*** Stored data

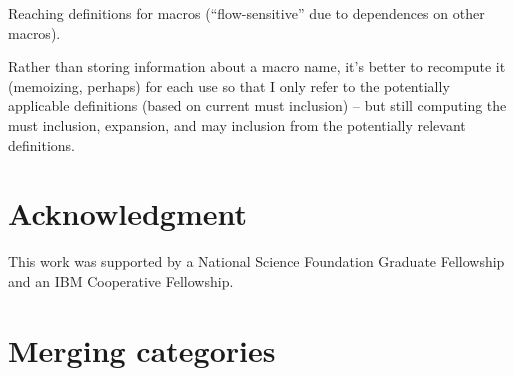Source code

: \documentclass[10pt]{article}
\begin{document}
          
Reaching definitions for macros (``flow-sensitive'' due to
dependences on other macros).

Rather than storing information about a macro name, it's better to
recompute it (memoizing, perhaps) for each use so that I only refer to the
potentially applicable definitions (based on current must inclusion) -- but
still computing the must inclusion, expansion, and may inclusion from the
potentially relevant definitions.  


\section*{Acknowledgment}

This work was supported by a National Science Foundation Graduate
Fellowship and an IBM Cooperative Fellowship.
    


{\small }


\appendix

\section{Merging categories}
\label{app:category-lub}
\end{document}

******

• [Task requirements] Pull every line containing "macros" out of the data above.

• [Result for this exercise]
Reaching definitions for macros (``flow-sensitive'' due to
dependences on other macros).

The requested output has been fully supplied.